MATERIAL SUPPLIED →
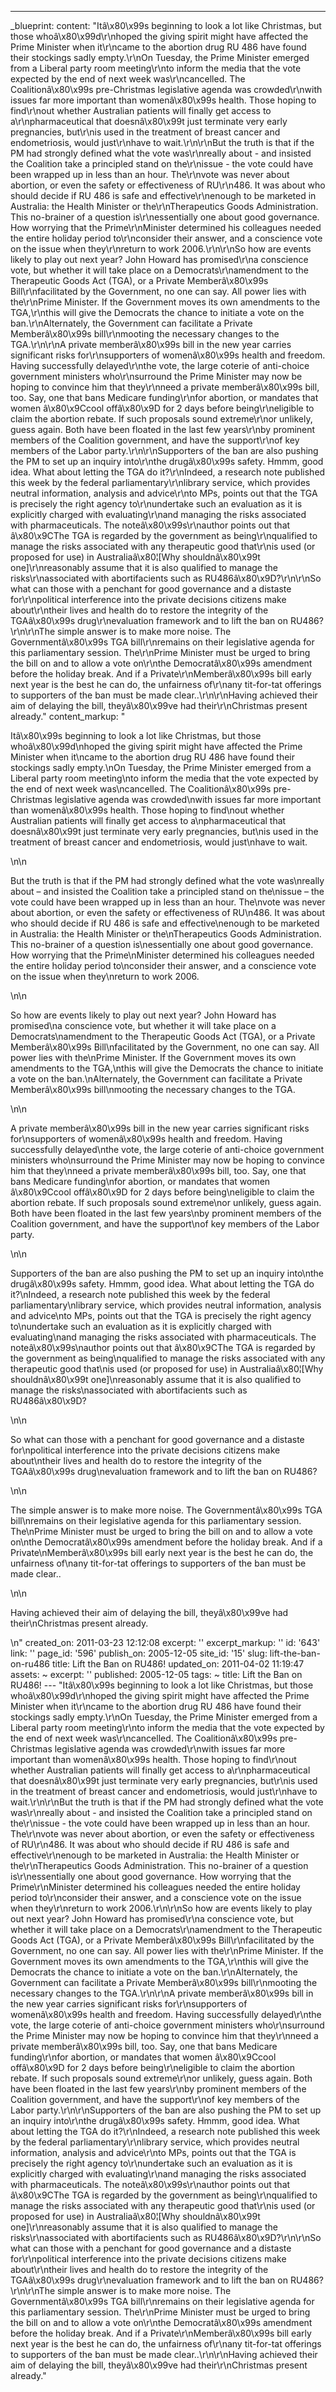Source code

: ---
_blueprint:
  content: "Itâ\x80\x99s beginning to look a lot like Christmas, but those whoâ\x80\x99d\r\nhoped
    the giving spirit might have affected the Prime Minister when it\r\ncame to the
    abortion drug RU 486 have found their stockings sadly empty.\r\nOn Tuesday, the
    Prime Minister emerged from a Liberal party room meeting\r\nto inform the media
    that the vote expected by the end of next week was\r\ncancelled. The Coalitionâ\x80\x99s
    pre-Christmas legislative agenda was crowded\r\nwith issues far more important
    than womenâ\x80\x99s health. Those hoping to find\r\nout whether Australian patients
    will finally get access to a\r\npharmaceutical that doesnâ\x80\x99t just terminate
    very early pregnancies, but\r\nis used in the treatment of breast cancer and endometriosis,
    would just\r\nhave to wait.\r\n\r\nBut the truth is that if the PM had strongly
    defined what the vote was\r\nreally about - and insisted the Coalition take a
    principled stand on the\r\nissue - the vote could have been wrapped up in less
    than an hour. The\r\nvote was never about abortion, or even the safety or effectiveness
    of RU\r\n486. It was about who should decide if RU 486 is safe and effective\r\nenough
    to be marketed in Australia: the Health Minister or the\r\nTherapeutics Goods
    Administration. This no-brainer of a question is\r\nessentially one about good
    governance. How worrying that the Prime\r\nMinister determined his colleagues
    needed the entire holiday period to\r\nconsider their answer, and a conscience
    vote on the issue when they\r\nreturn to work 2006.\r\n\r\nSo how are events likely
    to play out next year? John Howard has promised\r\na conscience vote, but whether
    it will take place on a Democrats\r\namendment to the Therapeutic Goods Act (TGA),
    or a Private Memberâ\x80\x99s Bill\r\nfacilitated by the Government, no one can
    say. All power lies with the\r\nPrime Minister. If the Government moves its own
    amendments to the TGA,\r\nthis will give the Democrats the chance to initiate
    a vote on the ban.\r\nAlternately, the Government can facilitate a Private Memberâ\x80\x99s
    bill\r\nmooting the necessary changes to the TGA.\r\n\r\nA private memberâ\x80\x99s
    bill in the new year carries significant risks for\r\nsupporters of womenâ\x80\x99s
    health and freedom. Having successfully delayed\r\nthe vote, the large coterie
    of anti-choice government ministers who\r\nsurround the Prime Minister may now
    be hoping to convince him that they\r\nneed a private memberâ\x80\x99s bill, too.
    Say, one that bans Medicare funding\r\nfor abortion, or mandates that women â\x80\x9Ccool
    offâ\x80\x9D for 2 days before being\r\neligible to claim the abortion rebate.
    If such proposals sound extreme\r\nor unlikely, guess again. Both have been floated
    in the last few years\r\nby prominent members of the Coalition government, and
    have the support\r\nof key members of the Labor party.\r\n\r\nSupporters of the
    ban are also pushing the PM to set up an inquiry into\r\nthe drugâ\x80\x99s safety.
    Hmmm, good idea. What about letting the TGA do it?\r\nIndeed, a research note
    published this week by the federal parliamentary\r\nlibrary service, which provides
    neutral information, analysis and advice\r\nto MPs, points out that the TGA is
    precisely the right agency to\r\nundertake such an evaluation as it is explicitly
    charged with evaluating\r\nand managing the risks associated with pharmaceuticals.
    The noteâ\x80\x99s\r\nauthor points out that â\x80\x9CThe TGA is regarded by the
    government as being\r\nqualified to manage the risks associated with any therapeutic
    good that\r\nis used (or proposed for use) in Australiaâ\x80¦[Why shouldnâ\x80\x99t
    one]\r\nreasonably assume that it is also qualified to manage the risks\r\nassociated
    with abortifacients such as RU486â\x80\x9D?\r\n\r\nSo what can those with a penchant
    for good governance and a distaste for\r\npolitical interference into the private
    decisions citizens make about\r\ntheir lives and health do to restore the integrity
    of the TGAâ\x80\x99s drug\r\nevaluation framework and to lift the ban on RU486?\r\n\r\nThe
    simple answer is to make more noise. The Governmentâ\x80\x99s TGA bill\r\nremains
    on their legislative agenda for this parliamentary session. The\r\nPrime Minister
    must be urged to bring the bill on and to allow a vote on\r\nthe Democratâ\x80\x99s
    amendment before the holiday break. And if a Private\r\nMemberâ\x80\x99s bill
    early next year is the best he can do, the unfairness of\r\nany tit-for-tat offerings
    to supporters of the ban must be made clear..\r\n\r\nHaving achieved their aim
    of delaying the bill, theyâ\x80\x99ve had their\r\nChristmas present already."
  content_markup: "<p>Itâ\x80\x99s beginning to look a lot like Christmas, but those
    whoâ\x80\x99d\nhoped the giving spirit might have affected the Prime Minister
    when it\ncame to the abortion drug RU 486 have found their stockings sadly empty.\nOn
    Tuesday, the Prime Minister emerged from a Liberal party room meeting\nto inform
    the media that the vote expected by the end of next week was\ncancelled. The Coalitionâ\x80\x99s
    pre-Christmas legislative agenda was crowded\nwith issues far more important than
    womenâ\x80\x99s health. Those hoping to find\nout whether Australian patients
    will finally get access to a\npharmaceutical that doesnâ\x80\x99t just terminate
    very early pregnancies, but\nis used in the treatment of breast cancer and endometriosis,
    would just\nhave to wait.</p>\n\n<p>But the truth is that if the PM had strongly
    defined what the vote was\nreally about &ndash; and insisted the Coalition take
    a principled stand on the\nissue &ndash; the vote could have been wrapped up in
    less than an hour. The\nvote was never about abortion, or even the safety or effectiveness
    of RU\n486. It was about who should decide if RU 486 is safe and effective\nenough
    to be marketed in Australia: the Health Minister or the\nTherapeutics Goods Administration.
    This no-brainer of a question is\nessentially one about good governance. How worrying
    that the Prime\nMinister determined his colleagues needed the entire holiday period
    to\nconsider their answer, and a conscience vote on the issue when they\nreturn
    to work 2006.</p>\n\n<p>So how are events likely to play out next year? John Howard
    has promised\na conscience vote, but whether it will take place on a Democrats\namendment
    to the Therapeutic Goods Act (TGA), or a Private Memberâ\x80\x99s Bill\nfacilitated
    by the Government, no one can say. All power lies with the\nPrime Minister. If
    the Government moves its own amendments to the TGA,\nthis will give the Democrats
    the chance to initiate a vote on the ban.\nAlternately, the Government can facilitate
    a Private Memberâ\x80\x99s bill\nmooting the necessary changes to the TGA.</p>\n\n<p>A
    private memberâ\x80\x99s bill in the new year carries significant risks for\nsupporters
    of womenâ\x80\x99s health and freedom. Having successfully delayed\nthe vote,
    the large coterie of anti-choice government ministers who\nsurround the Prime
    Minister may now be hoping to convince him that they\nneed a private memberâ\x80\x99s
    bill, too. Say, one that bans Medicare funding\nfor abortion, or mandates that
    women â\x80\x9Ccool offâ\x80\x9D for 2 days before being\neligible to claim the
    abortion rebate. If such proposals sound extreme\nor unlikely, guess again. Both
    have been floated in the last few years\nby prominent members of the Coalition
    government, and have the support\nof key members of the Labor party.</p>\n\n<p>Supporters
    of the ban are also pushing the PM to set up an inquiry into\nthe drugâ\x80\x99s
    safety. Hmmm, good idea. What about letting the TGA do it?\nIndeed, a research
    note published this week by the federal parliamentary\nlibrary service, which
    provides neutral information, analysis and advice\nto MPs, points out that the
    TGA is precisely the right agency to\nundertake such an evaluation as it is explicitly
    charged with evaluating\nand managing the risks associated with pharmaceuticals.
    The noteâ\x80\x99s\nauthor points out that â\x80\x9CThe TGA is regarded by the
    government as being\nqualified to manage the risks associated with any therapeutic
    good that\nis used (or proposed for use) in Australiaâ\x80¦[Why shouldnâ\x80\x99t
    one]\nreasonably assume that it is also qualified to manage the risks\nassociated
    with abortifacients such as RU486â\x80\x9D?</p>\n\n<p>So what can those with a
    penchant for good governance and a distaste for\npolitical interference into the
    private decisions citizens make about\ntheir lives and health do to restore the
    integrity of the TGAâ\x80\x99s drug\nevaluation framework and to lift the ban
    on RU486?</p>\n\n<p>The simple answer is to make more noise. The Governmentâ\x80\x99s
    TGA bill\nremains on their legislative agenda for this parliamentary session.
    The\nPrime Minister must be urged to bring the bill on and to allow a vote on\nthe
    Democratâ\x80\x99s amendment before the holiday break. And if a Private\nMemberâ\x80\x99s
    bill early next year is the best he can do, the unfairness of\nany tit-for-tat
    offerings to supporters of the ban must be made clear..</p>\n\n<p>Having achieved
    their aim of delaying the bill, theyâ\x80\x99ve had their\nChristmas present already.</p>\n"
  created_on: 2011-03-23 12:12:08
  excerpt: ''
  excerpt_markup: ''
  id: '643'
  link: ''
  page_id: '596'
  publish_on: 2005-12-05
  site_id: '15'
  slug: lift-the-ban-on-ru486
  title: Lift the Ban on RU486!
  updated_on: 2011-04-02 11:19:47
assets: ~
excerpt: ''
published: 2005-12-05
tags: ~
title: Lift the Ban on RU486!
--- "Itâ\x80\x99s beginning to look a lot like Christmas, but those whoâ\x80\x99d\r\nhoped
  the giving spirit might have affected the Prime Minister when it\r\ncame to the
  abortion drug RU 486 have found their stockings sadly empty.\r\nOn Tuesday, the
  Prime Minister emerged from a Liberal party room meeting\r\nto inform the media
  that the vote expected by the end of next week was\r\ncancelled. The Coalitionâ\x80\x99s
  pre-Christmas legislative agenda was crowded\r\nwith issues far more important than
  womenâ\x80\x99s health. Those hoping to find\r\nout whether Australian patients
  will finally get access to a\r\npharmaceutical that doesnâ\x80\x99t just terminate
  very early pregnancies, but\r\nis used in the treatment of breast cancer and endometriosis,
  would just\r\nhave to wait.\r\n\r\nBut the truth is that if the PM had strongly
  defined what the vote was\r\nreally about - and insisted the Coalition take a principled
  stand on the\r\nissue - the vote could have been wrapped up in less than an hour.
  The\r\nvote was never about abortion, or even the safety or effectiveness of RU\r\n486.
  It was about who should decide if RU 486 is safe and effective\r\nenough to be marketed
  in Australia: the Health Minister or the\r\nTherapeutics Goods Administration. This
  no-brainer of a question is\r\nessentially one about good governance. How worrying
  that the Prime\r\nMinister determined his colleagues needed the entire holiday period
  to\r\nconsider their answer, and a conscience vote on the issue when they\r\nreturn
  to work 2006.\r\n\r\nSo how are events likely to play out next year? John Howard
  has promised\r\na conscience vote, but whether it will take place on a Democrats\r\namendment
  to the Therapeutic Goods Act (TGA), or a Private Memberâ\x80\x99s Bill\r\nfacilitated
  by the Government, no one can say. All power lies with the\r\nPrime Minister. If
  the Government moves its own amendments to the TGA,\r\nthis will give the Democrats
  the chance to initiate a vote on the ban.\r\nAlternately, the Government can facilitate
  a Private Memberâ\x80\x99s bill\r\nmooting the necessary changes to the TGA.\r\n\r\nA
  private memberâ\x80\x99s bill in the new year carries significant risks for\r\nsupporters
  of womenâ\x80\x99s health and freedom. Having successfully delayed\r\nthe vote,
  the large coterie of anti-choice government ministers who\r\nsurround the Prime
  Minister may now be hoping to convince him that they\r\nneed a private memberâ\x80\x99s
  bill, too. Say, one that bans Medicare funding\r\nfor abortion, or mandates that
  women â\x80\x9Ccool offâ\x80\x9D for 2 days before being\r\neligible to claim the
  abortion rebate. If such proposals sound extreme\r\nor unlikely, guess again. Both
  have been floated in the last few years\r\nby prominent members of the Coalition
  government, and have the support\r\nof key members of the Labor party.\r\n\r\nSupporters
  of the ban are also pushing the PM to set up an inquiry into\r\nthe drugâ\x80\x99s
  safety. Hmmm, good idea. What about letting the TGA do it?\r\nIndeed, a research
  note published this week by the federal parliamentary\r\nlibrary service, which
  provides neutral information, analysis and advice\r\nto MPs, points out that the
  TGA is precisely the right agency to\r\nundertake such an evaluation as it is explicitly
  charged with evaluating\r\nand managing the risks associated with pharmaceuticals.
  The noteâ\x80\x99s\r\nauthor points out that â\x80\x9CThe TGA is regarded by the
  government as being\r\nqualified to manage the risks associated with any therapeutic
  good that\r\nis used (or proposed for use) in Australiaâ\x80¦[Why shouldnâ\x80\x99t
  one]\r\nreasonably assume that it is also qualified to manage the risks\r\nassociated
  with abortifacients such as RU486â\x80\x9D?\r\n\r\nSo what can those with a penchant
  for good governance and a distaste for\r\npolitical interference into the private
  decisions citizens make about\r\ntheir lives and health do to restore the integrity
  of the TGAâ\x80\x99s drug\r\nevaluation framework and to lift the ban on RU486?\r\n\r\nThe
  simple answer is to make more noise. The Governmentâ\x80\x99s TGA bill\r\nremains
  on their legislative agenda for this parliamentary session. The\r\nPrime Minister
  must be urged to bring the bill on and to allow a vote on\r\nthe Democratâ\x80\x99s
  amendment before the holiday break. And if a Private\r\nMemberâ\x80\x99s bill early
  next year is the best he can do, the unfairness of\r\nany tit-for-tat offerings
  to supporters of the ban must be made clear..\r\n\r\nHaving achieved their aim of
  delaying the bill, theyâ\x80\x99ve had their\r\nChristmas present already."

TASK DIRECTIONS → Print exactly the lines above, between the one holding "or a Private Memberâ\x80\x99s Bill\r\nfacilitated by" and the one holding "amendments to the TGA,\r\nthis will give the Democrats the", inclusive, and nothing besides.

SOLUTION TO THE PROBLEM →
    or a Private Memberâ\x80\x99s Bill\r\nfacilitated by the Government, no one can
    say. All power lies with the\r\nPrime Minister. If the Government moves its own
    amendments to the TGA,\r\nthis will give the Democrats the chance to initiate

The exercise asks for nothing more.